The Rudd government has given the $21 billion margin lending industry three weeks to get used to a proposed overhaul of the regulatory and legislative regime.
Nick Sherry Corporate Law Minister yesterday released a draft copy of the legislation with the view to introducing it into parliament next month.
The Australian has reported that under a standard national regime the legislation will include new national laws to regulate margin lending. Margin lending is not currently regulated in Australia and is considered to have been one of the main destroyers of investor wealth as the stockmarket collapsed last year.
Some investors lost their homes as their margin lending accounts blew out of proportion triggering margin calls that they could not afford to pay.
Mr. Sherry stated earlier this week that taking out equity on a family home was an area that the government was interested in.

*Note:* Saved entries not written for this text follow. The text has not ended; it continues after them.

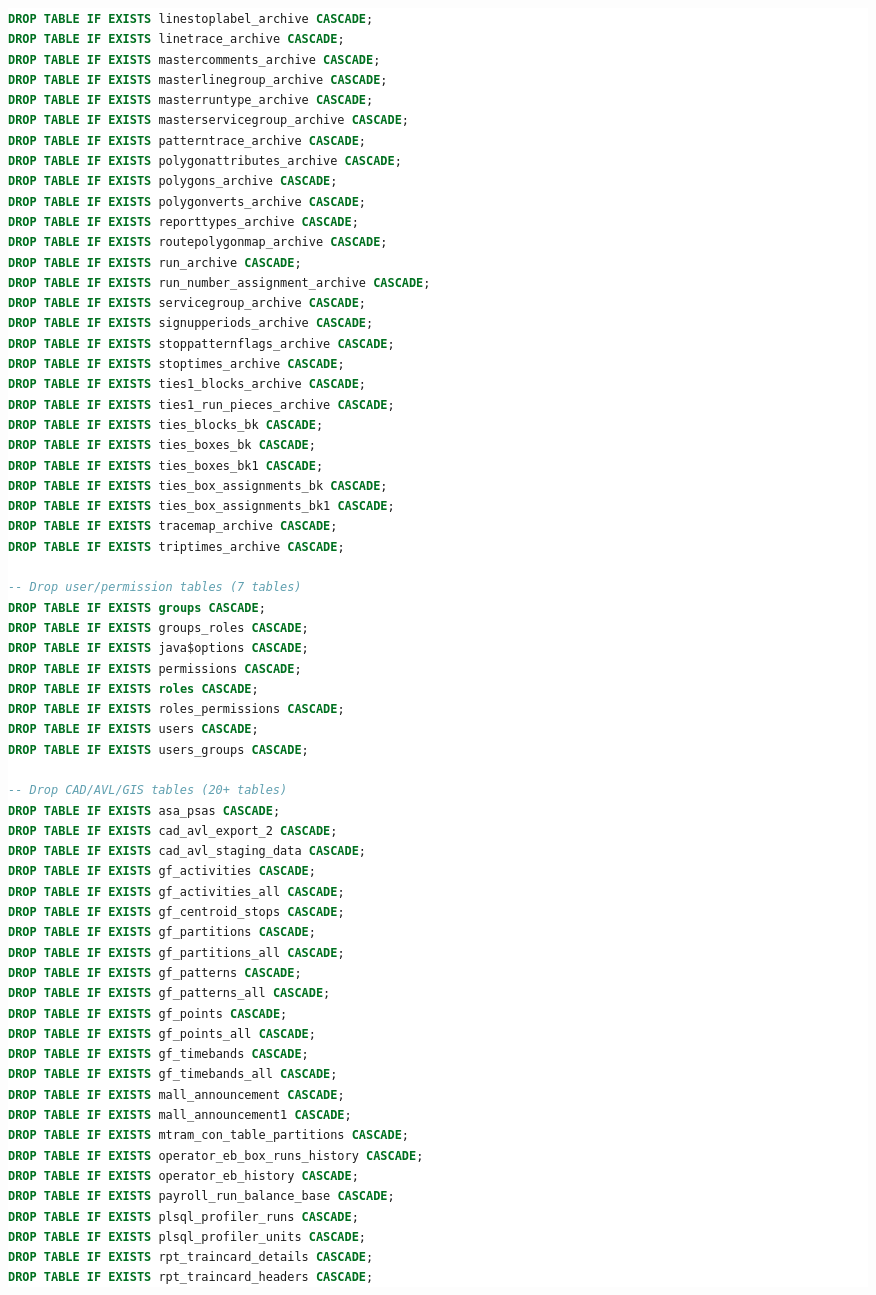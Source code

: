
 ```sql
DROP TABLE IF EXISTS linestoplabel_archive CASCADE;
DROP TABLE IF EXISTS linetrace_archive CASCADE;
DROP TABLE IF EXISTS mastercomments_archive CASCADE;
DROP TABLE IF EXISTS masterlinegroup_archive CASCADE;
DROP TABLE IF EXISTS masterruntype_archive CASCADE;
DROP TABLE IF EXISTS masterservicegroup_archive CASCADE;
DROP TABLE IF EXISTS patterntrace_archive CASCADE;
DROP TABLE IF EXISTS polygonattributes_archive CASCADE;
DROP TABLE IF EXISTS polygons_archive CASCADE;
DROP TABLE IF EXISTS polygonverts_archive CASCADE;
DROP TABLE IF EXISTS reporttypes_archive CASCADE;
DROP TABLE IF EXISTS routepolygonmap_archive CASCADE;
DROP TABLE IF EXISTS run_archive CASCADE;
DROP TABLE IF EXISTS run_number_assignment_archive CASCADE;
DROP TABLE IF EXISTS servicegroup_archive CASCADE;
DROP TABLE IF EXISTS signupperiods_archive CASCADE;
DROP TABLE IF EXISTS stoppatternflags_archive CASCADE;
DROP TABLE IF EXISTS stoptimes_archive CASCADE;
DROP TABLE IF EXISTS ties1_blocks_archive CASCADE;
DROP TABLE IF EXISTS ties1_run_pieces_archive CASCADE;
DROP TABLE IF EXISTS ties_blocks_bk CASCADE;
DROP TABLE IF EXISTS ties_boxes_bk CASCADE;
DROP TABLE IF EXISTS ties_boxes_bk1 CASCADE;
DROP TABLE IF EXISTS ties_box_assignments_bk CASCADE;
DROP TABLE IF EXISTS ties_box_assignments_bk1 CASCADE;
DROP TABLE IF EXISTS tracemap_archive CASCADE;
DROP TABLE IF EXISTS triptimes_archive CASCADE;

-- Drop user/permission tables (7 tables)
DROP TABLE IF EXISTS groups CASCADE;
DROP TABLE IF EXISTS groups_roles CASCADE;
DROP TABLE IF EXISTS java$options CASCADE;
DROP TABLE IF EXISTS permissions CASCADE;
DROP TABLE IF EXISTS roles CASCADE;
DROP TABLE IF EXISTS roles_permissions CASCADE;
DROP TABLE IF EXISTS users CASCADE;
DROP TABLE IF EXISTS users_groups CASCADE;

-- Drop CAD/AVL/GIS tables (20+ tables)
DROP TABLE IF EXISTS asa_psas CASCADE;
DROP TABLE IF EXISTS cad_avl_export_2 CASCADE;
DROP TABLE IF EXISTS cad_avl_staging_data CASCADE;
DROP TABLE IF EXISTS gf_activities CASCADE;
DROP TABLE IF EXISTS gf_activities_all CASCADE;
DROP TABLE IF EXISTS gf_centroid_stops CASCADE;
DROP TABLE IF EXISTS gf_partitions CASCADE;
DROP TABLE IF EXISTS gf_partitions_all CASCADE;
DROP TABLE IF EXISTS gf_patterns CASCADE;
DROP TABLE IF EXISTS gf_patterns_all CASCADE;
DROP TABLE IF EXISTS gf_points CASCADE;
DROP TABLE IF EXISTS gf_points_all CASCADE;
DROP TABLE IF EXISTS gf_timebands CASCADE;
DROP TABLE IF EXISTS gf_timebands_all CASCADE;
DROP TABLE IF EXISTS mall_announcement CASCADE;
DROP TABLE IF EXISTS mall_announcement1 CASCADE;
DROP TABLE IF EXISTS mtram_con_table_partitions CASCADE;
DROP TABLE IF EXISTS operator_eb_box_runs_history CASCADE;
DROP TABLE IF EXISTS operator_eb_history CASCADE;
DROP TABLE IF EXISTS payroll_run_balance_base CASCADE;
DROP TABLE IF EXISTS plsql_profiler_runs CASCADE;
DROP TABLE IF EXISTS plsql_profiler_units CASCADE;
DROP TABLE IF EXISTS rpt_traincard_details CASCADE;
DROP TABLE IF EXISTS rpt_traincard_headers CASCADE;
```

The area of most concern has been where people were advised to take equity out of their family home and use the debt as leverage into buying shares through a margin loan.
Using your home as security is a double-debt trap, and is of serious concern.

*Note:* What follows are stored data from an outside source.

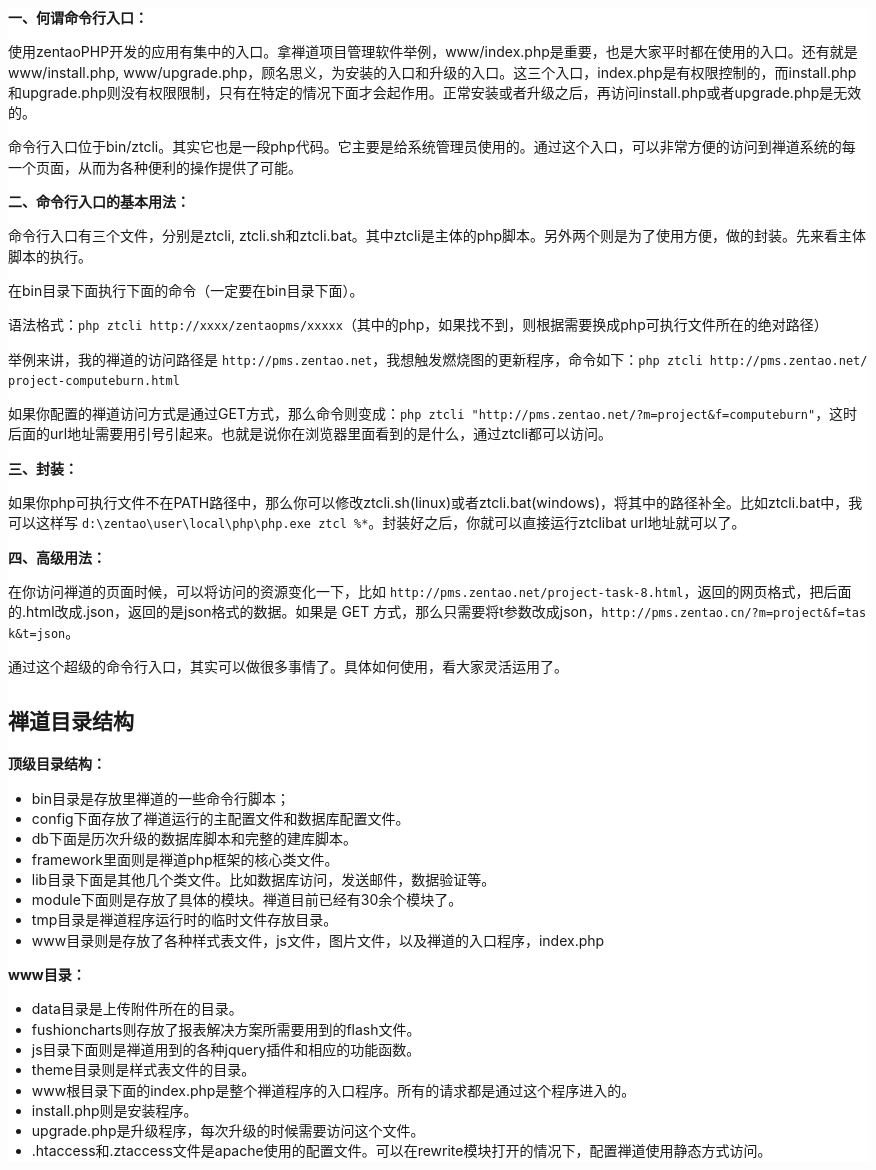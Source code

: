 **一、何谓命令行入口：**

使用zentaoPHP开发的应用有集中的入口。拿禅道项目管理软件举例，www/index.php是重要，也是大家平时都在使用的入口。还有就是www/install.php, www/upgrade.php，顾名思义，为安装的入口和升级的入口。这三个入口，index.php是有权限控制的，而install.php和upgrade.php则没有权限限制，只有在特定的情况下面才会起作用。正常安装或者升级之后，再访问install.php或者upgrade.php是无效的。

命令行入口位于bin/ztcli。其实它也是一段php代码。它主要是给系统管理员使用的。通过这个入口，可以非常方便的访问到禅道系统的每一个页面，从而为各种便利的操作提供了可能。

**二、命令行入口的基本用法：**

命令行入口有三个文件，分别是ztcli, ztcli.sh和ztcli.bat。其中ztcli是主体的php脚本。另外两个则是为了使用方便，做的封装。先来看主体脚本的执行。

在bin目录下面执行下面的命令（一定要在bin目录下面）。

语法格式：`php ztcli http://xxxx/zentaopms/xxxxx`（其中的php，如果找不到，则根据需要换成php可执行文件所在的绝对路径）

举例来讲，我的禅道的访问路径是 `http://pms.zentao.net`，我想触发燃烧图的更新程序，命令如下：`php ztcli http://pms.zentao.net/project-computeburn.html`

如果你配置的禅道访问方式是通过GET方式，那么命令则变成：`php ztcli "http://pms.zentao.net/?m=project&f=computeburn"`，这时后面的url地址需要用引号引起来。也就是说你在浏览器里面看到的是什么，通过ztcli都可以访问。

**三、封装：**

如果你php可执行文件不在PATH路径中，那么你可以修改ztcli.sh(linux)或者ztcli.bat(windows)，将其中的路径补全。比如ztcli.bat中，我可以这样写 `d:\zentao\user\local\php\php.exe ztcl %*`。封装好之后，你就可以直接运行ztclibat url地址就可以了。

**四、高级用法：**

在你访问禅道的页面时候，可以将访问的资源变化一下，比如 `http://pms.zentao.net/project-task-8.html`，返回的网页格式，把后面的.html改成.json，返回的是json格式的数据。如果是 GET 方式，那么只需要将t参数改成json，`http://pms.zentao.cn/?m=project&f=task&t=json`。

通过这个超级的命令行入口，其实可以做很多事情了。具体如何使用，看大家灵活运用了。

## 禅道目录结构

**顶级目录结构：**

- bin目录是存放里禅道的一些命令行脚本；
- config下面存放了禅道运行的主配置文件和数据库配置文件。
- db下面是历次升级的数据库脚本和完整的建库脚本。
- framework里面则是禅道php框架的核心类文件。
- lib目录下面是其他几个类文件。比如数据库访问，发送邮件，数据验证等。
- module下面则是存放了具体的模块。禅道目前已经有30余个模块了。
- tmp目录是禅道程序运行时的临时文件存放目录。
- www目录则是存放了各种样式表文件，js文件，图片文件，以及禅道的入口程序，index.php

**www目录：**

- data目录是上传附件所在的目录。
- fushioncharts则存放了报表解决方案所需要用到的flash文件。
- js目录下面则是禅道用到的各种jquery插件和相应的功能函数。
- theme目录则是样式表文件的目录。
- www根目录下面的index.php是整个禅道程序的入口程序。所有的请求都是通过这个程序进入的。
- install.php则是安装程序。
- upgrade.php是升级程序，每次升级的时候需要访问这个文件。
- .htaccess和.ztaccess文件是apache使用的配置文件。可以在rewrite模块打开的情况下，配置禅道使用静态方式访问。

Under the new responsible margin lending laws the lender will be required to assess a person's true loan-to-value ratio. This means that the lender cannot assume that the money being used is not itself a debt. This major new improvement will reduce the risk of people losing their homes.
The Rudd Government agreed that properly geared margin lending, backed by a full disclosure was acceptable, but that Australians being misled into grossly inappropriate margin loans that could cost a family everything they owned was not acceptable.
The new laws will be regulated by the Australian Securities and Investments Commission and they have to hold an Australian Financial Services Licence, and be members of the low cost external dispute bodies, they will need to disclose fees and commissions before lending, and lend under a tailored margin-lending. A specific set of responsible lending obligations.
During the period June to December last year, the number of margin calls received by 205,000 Australians with margin loans increased by 458 per cent, due to the share market dropping by 40 per cent.